Detection will cooperate with TMD and to this end will execute protests,
petitions, and any other documents as TMD determines to be necessary or
appropriate. The cost and expense of TMD's handling of a tax controversy,
including legal and accounting fees, will be allocated to and paid by the
Company to whom the tax controversy relates. If the tax controversy relates to
both Companies, the cost and expense will be allocated between the Companies in
the proportion that each Company's potential additional tax liability bears to
the total potential additional tax liability of both Companies (determined in
accordance with Paragraph 6 hereto and assuming that the tax controversy is
resolved in favor of the Internal Revenue Service) for the taxable year on
issue. If the tax controversy encompasses more than one taxable year, TMD will
first allocate the cost and expense to each taxable year in the proportion that
the potential additional tax liability for each taxable year bears to the total
potential additional tax liability for the taxable years in issue.
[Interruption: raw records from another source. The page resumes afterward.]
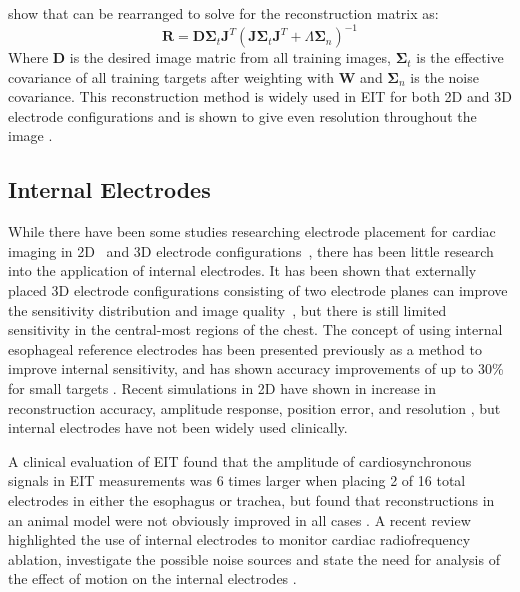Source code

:  show that  can 
be rearranged to solve for the reconstruction matrix
as:
\begin{equation} 
	\mathbf{R} = \mathbf{D}  
	\mathbf{\Sigma}_t \mathbf{J}^T(\mathbf{J}  
	 \mathbf{\Sigma}_t  \mathbf{J}^T + 
	 \Lambda \mathbf{\Sigma}_n)^{-1}
\end{equation}
Where $\mathbf{D}$ is the desired image matric from all training images,
$\mathbf{\Sigma}_t$  is the effective covariance of all training targets after weighting with 
$\mathbf{W}$ and 
$\mathbf{\Sigma}_n$ is the noise covariance. 
This reconstruction method is widely used in EIT for both 2D and 3D electrode configurations 
and is shown to give even resolution throughout the image \parencite{adler_greit_2009}.

\subsection{Internal Electrodes}

While there have been some studies researching electrode placement for cardiac
imaging in 2D~\parencite{vonk_noordegraaf_improvement_1996} and 
3D electrode configurations~\parencite{graham_electrode_2007}, there has 
been little research into the application of internal electrodes. 
It has been shown that externally placed 3D electrode configurations
consisting of two electrode planes
can improve the sensitivity distribution and image quality~\parencite{Grychtol2016},
but there is still limited sensitivity in the central-most regions 
of the chest.
The concept of using internal esophageal reference electrodes has been presented
previously
\parencite{Pilkington1989,Schuessler1995}
as a method to improve internal sensitivity, and has shown
accuracy improvements of up to 30\% for small 
targets \parencite{pilkington_utilization_1989}.
Recent simulations in 2D have shown in increase in reconstruction 
accuracy, amplitude response, position error, and resolution
\parencite{nasehi_tehrani_modelling_2012,nasehi_tehrani_evaluation_2012},
but internal electrodes have not been widely used clinically. 

A clinical evaluation of EIT found that the amplitude of cardiosynchronous signals 
in EIT measurements was 6 times larger when placing 2 of 16 total electrodes in 
either the esophagus or trachea, but found that reconstructions 
in an animal model were not obviously improved in all cases \parencite{czaplik_application_2014}.
A recent review highlighted the use of internal electrodes to monitor cardiac radiofrequency
ablation, investigate the possible noise sources and 
state the need for analysis of the effect of motion on the 
internal electrodes
\parencite{nguyen_electrical_2020}.

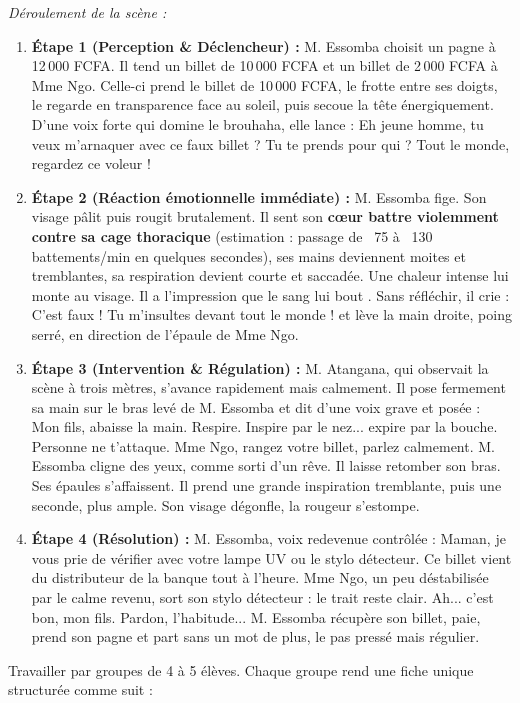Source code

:\documentclass[11pt]{article}
\newcounter{popsec}
\newcounter{popsub}
\newcommand{\courssub}[1]{%
  \stepcounter{popsub}%
  \par\vspace{9pt}\noindent{\popxbold\fontsize{11.5}{13}\selectfont\color{popink}{\color{poporange}\thepopsec.\thepopsub}\hspace{6pt}#1}\par\nopagebreak\vspace{4pt}
}
\begin{document}
\emph{Déroulement de la scène :}
\begin{enumerate}
    \item \textbf{Étape 1 (Perception \& Déclencheur) :} M. Essomba choisit un pagne à 12\,000 FCFA. Il tend un billet de 10\,000 FCFA et un billet de 2\,000 FCFA à Mme Ngo. Celle-ci prend le billet de 10\,000 FCFA, le frotte entre ses doigts, le regarde en transparence face au soleil, puis secoue la tête énergiquement. D'une voix forte qui domine le brouhaha, elle lance : \og Eh jeune homme, tu veux m'arnaquer avec ce faux billet ? Tu te prends pour qui ? Tout le monde, regardez ce voleur ! \fg
    \item \textbf{Étape 2 (Réaction émotionnelle immédiate) :} M. Essomba fige. Son visage pâlit puis rougit brutalement. Il sent son \textbf{cœur battre violemment contre sa cage thoracique} (estimation : passage de ~75 à ~130 battements/min en quelques secondes), ses mains deviennent moites et tremblantes, sa respiration devient courte et saccadée. Une chaleur intense lui monte au visage. Il a l'impression que \og le sang lui bout \fg. Sans réfléchir, il crie : \og C'est faux ! Tu m'insultes devant tout le monde ! \fg et lève la main droite, poing serré, en direction de l'épaule de Mme Ngo.
    \item \textbf{Étape 3 (Intervention \& Régulation) :} M. Atangana, qui observait la scène à trois mètres, s'avance rapidement mais calmement. Il pose fermement sa main sur le bras levé de M. Essomba et dit d'une voix grave et posée : \og Mon fils, abaisse la main. Respire. Inspire par le nez... expire par la bouche. Personne ne t'attaque. Mme Ngo, rangez votre billet, parlez calmement. \fg M. Essomba cligne des yeux, comme sorti d'un rêve. Il laisse retomber son bras. Ses épaules s'affaissent. Il prend une grande inspiration tremblante, puis une seconde, plus ample. Son visage dégonfle, la rougeur s'estompe.
    \item \textbf{Étape 4 (Résolution) :} M. Essomba, voix redevenue contrôlée : \og Maman, je vous prie de vérifier avec votre lampe UV ou le stylo détecteur. Ce billet vient du distributeur de la banque tout à l'heure. \fg Mme Ngo, un peu déstabilisée par le calme revenu, sort son stylo détecteur : le trait reste clair. \og Ah... c'est bon, mon fils. Pardon, l'habitude... \fg M. Essomba récupère son billet, paie, prend son pagne et part sans un mot de plus, le pas pressé mais régulier.
\end{enumerate}

\courssub{Consignes}
Travailler par groupes de 4 à 5 élèves. Chaque groupe rend une fiche unique structurée comme suit :
\end{document}
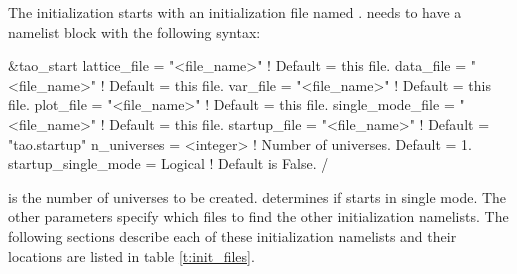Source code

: The initialization starts with an initialization file named
.   needs to have a  namelist
block with the following syntax:
\begin{example}
  &tao_start
    lattice_file      = "<file_name>"  ! Default = this file.
    data_file         = "<file_name>"  ! Default = this file.
    var_file          = "<file_name>"  ! Default = this file.
    plot_file         = "<file_name>"  ! Default = this file.
    single_mode_file  = "<file_name>"  ! Default = this file.
    startup_file      = "<file_name>"  ! Default = "tao.startup"
    n_universes       = <integer>            ! Number of universes. Default = 1.
    startup_single_mode = Logical            ! Default is False.
  /
\end{example}
 is the number of universes to be created.
 determines if  starts in single
mode. The other parameters specify which files to find the other
initialization namelists. The following sections describe each of
these initialization namelists and their locations are listed in table
\ref{t:init_files}.

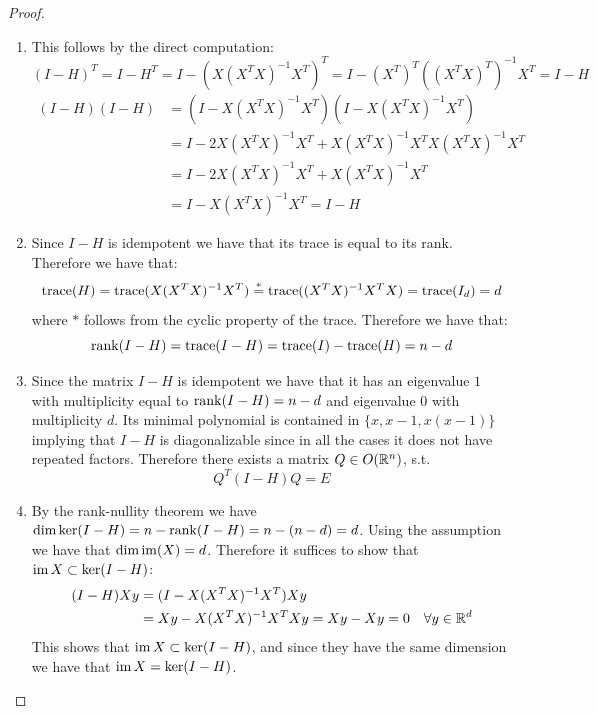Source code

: \begin{proof} \hfill 
    \begin{enumerate}                                                                                                                    
        \item This follows by the direct computation:
              \[(I - H)^T 
                  = I - H^T 
                  = I - (X (X^TX)^{-1}X^T)^T
                  = I - (X^T)^T \left((X^TX)^T\right)^{-1} X^T
                  = I - H\]
              \begin{align*}                                                     
                  (I - H)(I - H)
                   & = (I - X (X^TX)^{-1}X^T)(I - X (X^TX)^{-1}X^T)
                  \\ & = I - 2 X (X^TX)^{-1}X^T + X (X^TX)^{-1}X^T X (X^TX)^{-1}X^T
                  \\ & = I - 2 X (X^TX)^{-1}X^T + X (X^TX)^{-1} X^T                 
                  \\ & = I - X (X^TX)^{-1}X^T
                  = I - H
              \end{align*}
        \item Since $I - H$ is idempotent we have that its trace is equal to its rank. Therefore we have that:
              \[\tr(H) 
                  = \tr(X (X^TX)^{-1}X^T)
                  \overset{*}{=} \tr((X^TX)^{-1} X^T X)
                  = \tr(I_d)
                  = d\]
              where $*$ follows from the cyclic property of the trace. Therefore we have that:
              \[\rank(I - H) = \tr(I - H) = \tr(I) - \tr(H) = n - d\]
        \item Since the matrix $I - H$ is idempotent we have that it has an eigenvalue $1$ with multiplicity equal to $\rank(I - H) = n - d$ and eigenvalue $0$ with multiplicity $d$. Its minimal polynomial is contained in $\{x, x-1, x(x-1)\}$ implying that $I - H$ is diagonalizable since in all the cases it does not have repeated factors. Therefore there exists a matrix $Q \in O(\R^n)$, s.t. 
              \[Q^T (I - H) Q = E\]
        \item By the rank-nullity theorem we have $\dim \ker(I - H) = n - \rank(I - H) = n - (n - d) = d$. Using the assumption we have that $\dim \im(X) = d$. Therefore it suffices to show that $\im X \subset \ker(I - H)$:
              \begin{align*}                                
                  (I - H)Xy 
                   & = (I - X(X^TX)^{-1}X^T)Xy 
                  \\ &= Xy - X(X^TX)^{-1}X^TXy
                  = Xy - Xy = 0 \quad \forall y \in \R^d
              \end{align*}
              This shows that $\im X \subset \ker(I - H)$, and since they have the same dimension we have that $\im X = \ker(I - H)$.
    \end{enumerate}
\end{proof}

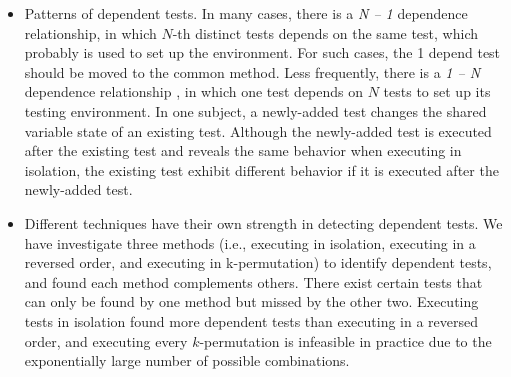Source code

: 

\begin{itemize}

\item {} Patterns of dependent tests.
In many cases, there is a \textit{N -- 1} 
dependence relationship, in which $N$-th  distinct tests depends on the same test, which probably is used to set up the environment. For
such cases, the 1 depend test  should be moved to the common 
 method.
Less frequently, there is a \textit{1 -- N} dependence relationship
, in which one
test depends on $N$ tests to set up its testing environment.  In one subject, a newly-added test changes the shared variable state of an existing test. Although the newly-added test is executed after the existing test and reveals the same behavior when executing in isolation, the existing test exhibit different behavior if it is executed after the newly-added test.


\item 
{}
Different techniques have their own strength in detecting dependent tests. We
have investigate three methods (i.e., executing in isolation, executing in a
reversed order, and executing in
k-permutation) to identify dependent tests, and found each method complements others. There exist certain tests that can only be found by one method
but missed by the other two.  Executing tests in isolation found more dependent tests
than executing in a reversed order, and executing every $k$-permutation is
infeasible in practice due to the exponentially large number of possible combinations.

\end{itemize}
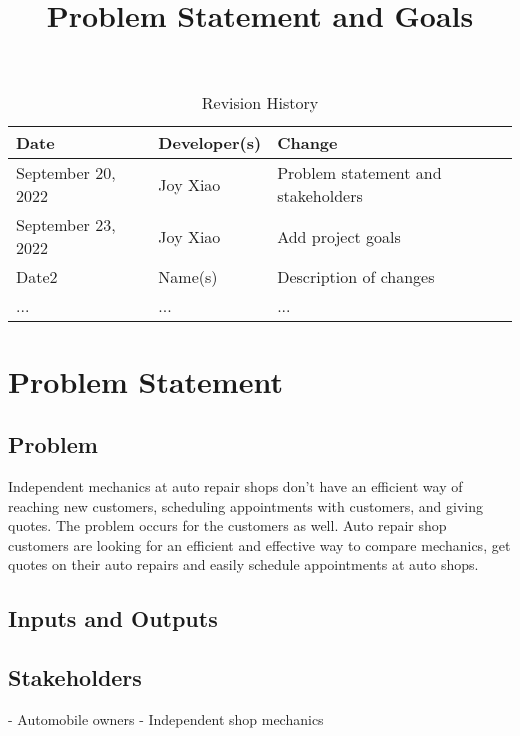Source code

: \documentclass{article}
\title{Problem Statement and Goals\\\progname}
\author{\authname}
\date{}
\begin{document}
\maketitle

\begin{table}[hp]
\caption{Revision History} \label{TblRevisionHistory}
\begin{tabularx}{\textwidth}{llX}
\toprule
\textbf{Date} & \textbf{Developer(s)} & \textbf{Change}\\
\midrule
September 20, 2022 & Joy Xiao & Problem statement and stakeholders\\
September 23, 2022 & Joy Xiao & Add project goals\\
Date2 & Name(s) & Description of changes\\
... & ... & ...\\
\bottomrule
\end{tabularx}
\end{table}

\section{Problem Statement}


\subsection{Problem}
Independent mechanics at auto repair shops don't have an efficient way of reaching new customers, scheduling appointments with customers, and giving quotes. The problem occurs for the customers as well. Auto repair shop customers are looking for an efficient and effective way to compare mechanics, get quotes on their auto repairs and easily schedule appointments at auto shops.

\subsection{Inputs and Outputs}


\subsection{Stakeholders}
- Automobile owners
- Independent shop mechanics
\end{document}
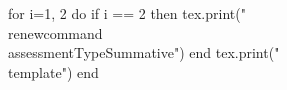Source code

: \documentclass[twoside, 10pt]{article}
\title{}
\date{}
\newcommand{\assessmentType}{Formative}
\newcommand{\template}{
\directlua{tex.print(utils.genVersion())}
\noindent
{\large
First Name \rule{8em}{.4pt}\hspace{\stretch{1}} Last Name \rule{8em}{.4pt}\hspace{\stretch{1}} Date \rule{1.5em}{.4pt} -- \rule{1.5em}{.4pt} -- \rule{1.5em}{.4pt}\hspace{\stretch{1}} Period \rule{2em}{.4pt}\hspace{\stretch{1}}
}
\vspace{1em}

\noindent
\renewcommand{\arraystretch}{2}
\begin{tabular}{|l|l|l|}
\hline
\textbf{ARGUE}&\textbf{MODEL}&\textbf{BE PRECISE}\\
\hline
&&\\
\hline
\end{tabular}

\begin{enumerate}
\section*{\normalsize Be Precise.}
 \item Write the expression in standard form:
$
 (\directlua{tex.print(utils.genRandom(-10,10, false, true, true))} x \directlua{tex.print(utils.genRandom(-10,10, true, true, true))} x^3\directlua{tex.print(utils.genRandom(-10,10, true, true, true))}x^2 ) - (\directlua{tex.print(utils.genRandom(-10,10, false, true, true))}x^2  \directlua{tex.print(utils.genRandom(-10,10, true, true, true))} x \directlua{tex.print(utils.genRandom(-10,10, true, false, true))} )
$
\vspace{2em}

\rule{20em}{0.4pt}
 \item Write the expression in standard form: $(x \directlua{tex.print(utils.genRandom(-10,10, true, false, true))})(x \directlua{tex.print(utils.genRandom(-10,10, true, false, true))})$
 \vspace{2em}

\rule{20em}{0.4pt}
 \item Write a polynomial given the following conditions:
\begin{itemize}
\item
the degree of the expression is \directlua{tex.print(utils.genRandom(3, 8))}
\item 
the leading coefficient is \directlua{tex.print(utils.genRandom(-99, 99, false, false, true))}
\item the constant term is \directlua{tex.print(utils.genRandom(-99, 99, false, false, false))}
\item it has exactly three terms
\end{itemize}
\vspace{2em}

\rule{20em}{0.4pt}
\section*{\normalsize Model. }
\item Suppose the sum of two numbers is $\directlua{tex.print(utils.genRandom(-100, 100))}$. Denote one of the numbers by $x$.
\begin{enumerate}
\item Write an expression for the product of these two numbers, $P(x)$. \textbf{Show your reasoning.}
\vspace{\stretch{1}}
\item What is the product of the two numbers when $x=\directlua{tex.print(utils.genRandom(-50, 50))}$. \textbf{Show your reasoning.}
\vspace{\stretch{1}}
\item What is the reasonable domain of $P(x)$? \textbf{Show your reasoning.}
\vspace{\stretch{1}}
\end{enumerate}
\clearpage
\section*{\normalsize Argue. }
\item \directlua{a = utils.genRandom(-5,5); b = utils.genRandom(-5,5, false, false, -a);} Solve $x^2\directlua{tex.print(utils.normalizeCoeff(a+b, true))}x\directlua{tex.print(utils.normalizeCoeff(a*b, true))} =0$ for $x$. Show all your work!
\begin{enumerate}[label = \textbf{Step \arabic*:}, leftmargin=*]
\item
Find two numbers $u$ and $v$ such that $u\cdot v = \directlua{tex.print(utils.normalizeCoeff(a*b, false))}$ and $u + v =  \directlua{tex.print(utils.normalizeCoeff(a+b, false))}$
\vspace{\stretch{1}}
\item Use the result in Step 1 to factor the polynomial of the left.
\vspace{\stretch{1}}
\item Use the factorization in Step 2 to determine the solutions of the equations.
\vspace{\stretch{1}}
\end{enumerate}
\item  Solve $ \directlua{tex.print(utils.genRandom(2,10))}\left( \directlua{tex.print(utils.genRandom(2,10))}\right)^{ \directlua{tex.print(utils.genRandom(-10,10, false, true, true))}x} =  \directlua{tex.print(utils.genRandom(1,20))}$ for $x$. \textbf{Show your work, and express your answer in exact form through mathematics notation. No decimal.}
\begin{enumerate}[label = \textbf{Step \arabic*:}, leftmargin=*]
\item
Isolate the exponential function of $x$ on one side of the equation.
\vspace{\stretch{1}}
\item Apply a logarithm of an appropriate base on both sides of the equation.
\vspace{\stretch{1}}
\item Solve the resulted linear equation from the last step.
\vspace{\stretch{1}}
\end{enumerate}
\end{enumerate}
\clearpage
}
\begin{document}
\begin{luacode*}
for i=1, 2 do
	if i == 2 then
		tex.print("\\renewcommand{\\assessmentType}{Summative}")
	end
	tex.print("\\template")
end
\end{luacode*}
\end{document}
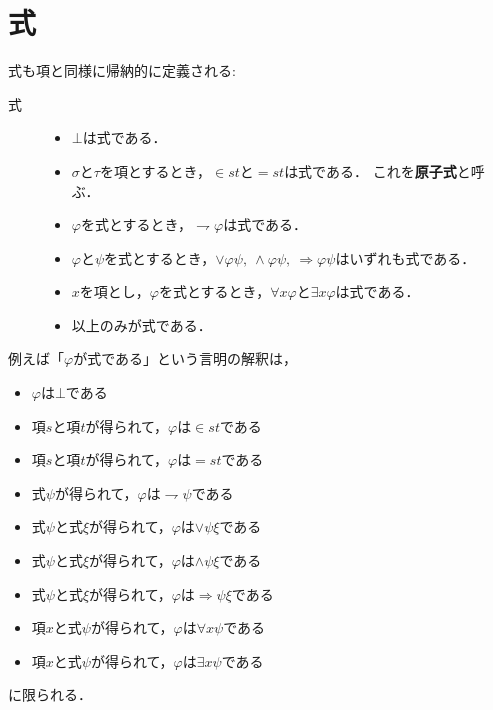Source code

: \section{式}
	式も項と同様に帰納的に定義される:
	
	\begin{description}
		\item[式]
			\begin{itemize}
				\item $\bot$は式である．
				\item $\sigma$と$\tau$を項とするとき，$\in st$と$=st$は式である．
					これを{\bf 原子式}と呼ぶ．
				\item $\varphi$を式とするとき，$\rightharpoondown \varphi$は式である．
				\item $\varphi$と$\psi$を式とするとき，$\vee \varphi \psi,\ 
					\wedge \varphi \psi,\ \Longrightarrow \varphi \psi$はいずれも式である．
			
				\item $x$を項とし，$\varphi$を式とするとき，$\forall x \varphi$と$\exists x \varphi$は式である．
				
				\item 以上のみが式である．
			\end{itemize}
	\end{description}
	
	例えば「$\varphi$が式である」という言明の解釈は，
	\begin{itemize}
		\item $\varphi$は$\bot$である
		\item 項$s$と項$t$が得られて，$\varphi$は$\in s t$である
		\item 項$s$と項$t$が得られて，$\varphi$は$= s t$である
		\item 式$\psi$が得られて，$\varphi$は$\rightharpoondown \psi$である
		\item 式$\psi$と式$\xi$が得られて，$\varphi$は$\vee \psi \xi$である
		\item 式$\psi$と式$\xi$が得られて，$\varphi$は$\wedge \psi \xi$である
		\item 式$\psi$と式$\xi$が得られて，$\varphi$は$\Longrightarrow \psi \xi$である
		\item 項$x$と式$\psi$が得られて，$\varphi$は$\forall x \psi$である
		\item 項$x$と式$\psi$が得られて，$\varphi$は$\exists x \psi$である
	\end{itemize}
	に限られる．
	
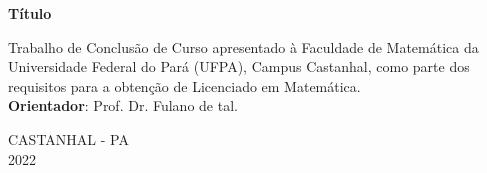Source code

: \newpage
\begin{center}
	
	\vspace{4cm}
	
	{\Large{\textbf{\singlespacing Título}}}
\end{center}

\vspace{4cm}

\begin{flushright}
	\begin{minipage}{.5 \linewidth}
		\singlespacing
		Trabalho de Conclusão de Curso apresentado
		à Faculdade de Matemática da Universidade
		Federal do Pará (UFPA), Campus Castanhal,
		como parte dos requisitos para a obtenção de
		Licenciado em \mbox{Matemática}. \\
		\textbf{Orientador}: Prof. Dr. Fulano de tal.
	\end{minipage}
\end{flushright}

\vspace{7cm}


\begin{center}
	\large{\normalsize CASTANHAL - PA\\}
	{\normalsize 2022}
\end{center}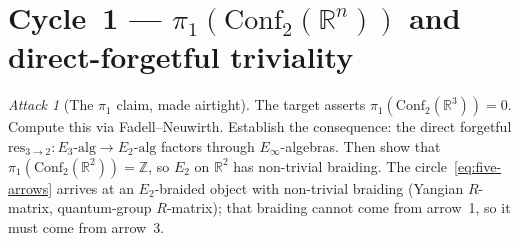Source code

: \documentclass[11pt]{article}
\theoremstyle{definition}
\theoremstyle{remark}
\newtheorem{attack}[thm]{Attack}
\newcommand{\bR}{\mathbb{R}}
\newcommand{\bZ}{\mathbb{Z}}
\newcommand{\Conf}{\mathrm{Conf}}
\newcommand{\Etwo}{E_2}
\newcommand{\Ethree}{E_3}
\newcommand{\Einf}{E_\infty}
\begin{document}
\section{Cycle~1 --- $\pi_1(\Conf_2(\bR^n))$ and direct-forgetful
triviality}

\begin{attack}[The $\pi_1$ claim, made airtight]
\label{att:pi1-airtight}
The target asserts $\pi_1(\Conf_2(\bR^3)) = 0$. Compute this via
Fadell--Neuwirth. Establish the consequence: the direct forgetful
$\mathrm{res}_{3\to 2}\colon \Ethree\text{-alg} \to \Etwo\text{-alg}$
factors through $\Einf$-algebras. Then show that
$\pi_1(\Conf_2(\bR^2)) = \bZ$, so $\Etwo$ on $\bR^2$ has non-trivial
braiding. The circle~\eqref{eq:five-arrows} arrives at an
$\Etwo$-braided object with non-trivial braiding (Yangian
$R$-matrix, quantum-group $R$-matrix); that braiding cannot come
from arrow~1, so it must come from arrow~3.
\end{attack}
\end{document}
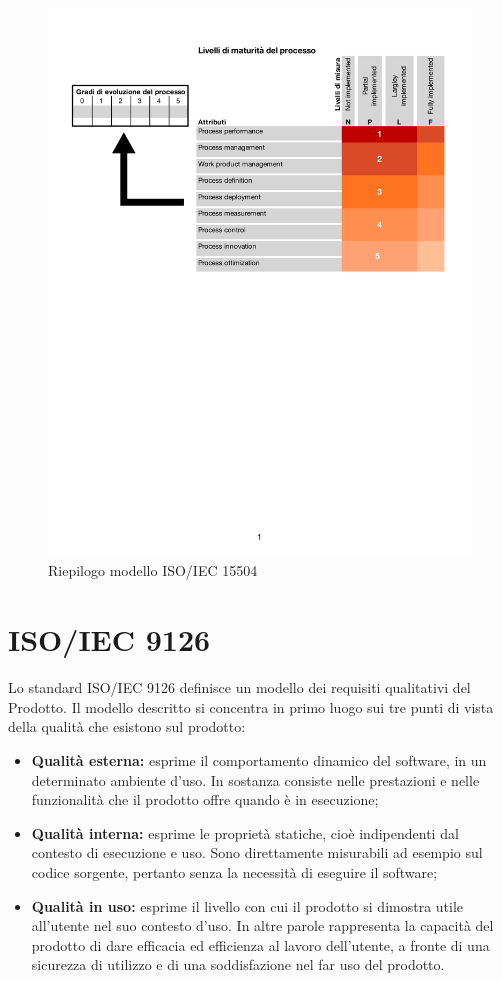 	\begin{figure}[htbp]
	\centering
	\includegraphics[scale=0.7]{images/ISOIEC15504.pdf}
	\caption{Riepilogo modello ISO/IEC 15504}
	\end{figure}
	\newpage
\section{ISO/IEC 9126}
Lo standard ISO/IEC 9126 definisce un modello dei requisiti qualitativi del Prodotto.
	  Il modello descritto si concentra in primo luogo sui tre punti di vista della qualità che esistono sul prodotto:
	  \begin{itemize}
	  \item \textbf{Qualità esterna:} esprime il comportamento dinamico del software, in un determinato ambiente d'uso. In sostanza consiste nelle prestazioni e nelle funzionalità che il prodotto offre quando è in esecuzione;
	  \item \textbf{Qualità interna:} esprime le proprietà statiche, cioè
indipendenti dal contesto di esecuzione e uso. Sono direttamente misurabili ad esempio sul
codice sorgente, pertanto senza la necessità di eseguire il software;
	  \item \textbf{Qualità in uso:} esprime il livello con cui il prodotto si dimostra utile all'utente nel suo contesto d'uso. In altre parole rappresenta la capacità del prodotto di dare efficacia ed efficienza al lavoro dell'utente, a fronte di una sicurezza di utilizzo e di una soddisfazione nel far uso del prodotto.
	  \end{itemize}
        11.     EFFECTIVE DATE. This Agreement shall be effective beginning as
of the date of this Agreement, and will continue on a year-to-year basis
thereafter with respect to Detection for so long as Detection is permitted to
file a consolidated federal income tax return with TMD.

        12.     STATE TAXES. The two Companies will jointly file any state tax
return on a combined, consolidated, unitary, or other method that TMD determines
results in a lower overall tax liability to the Two Companies. In the event that
said state tax returns shall be filed, the provisions of sections 1 through 11
hereof shall apply, mutatis mutandis (the necessary changes being made) to the
allocation, preparation, filing and payment related to such state taxes and tax
returns.

        IN WITNESS WHEREOF, the parties hereto have caused this Agreement to be
executed by their duly authorized officers as of the date first above written.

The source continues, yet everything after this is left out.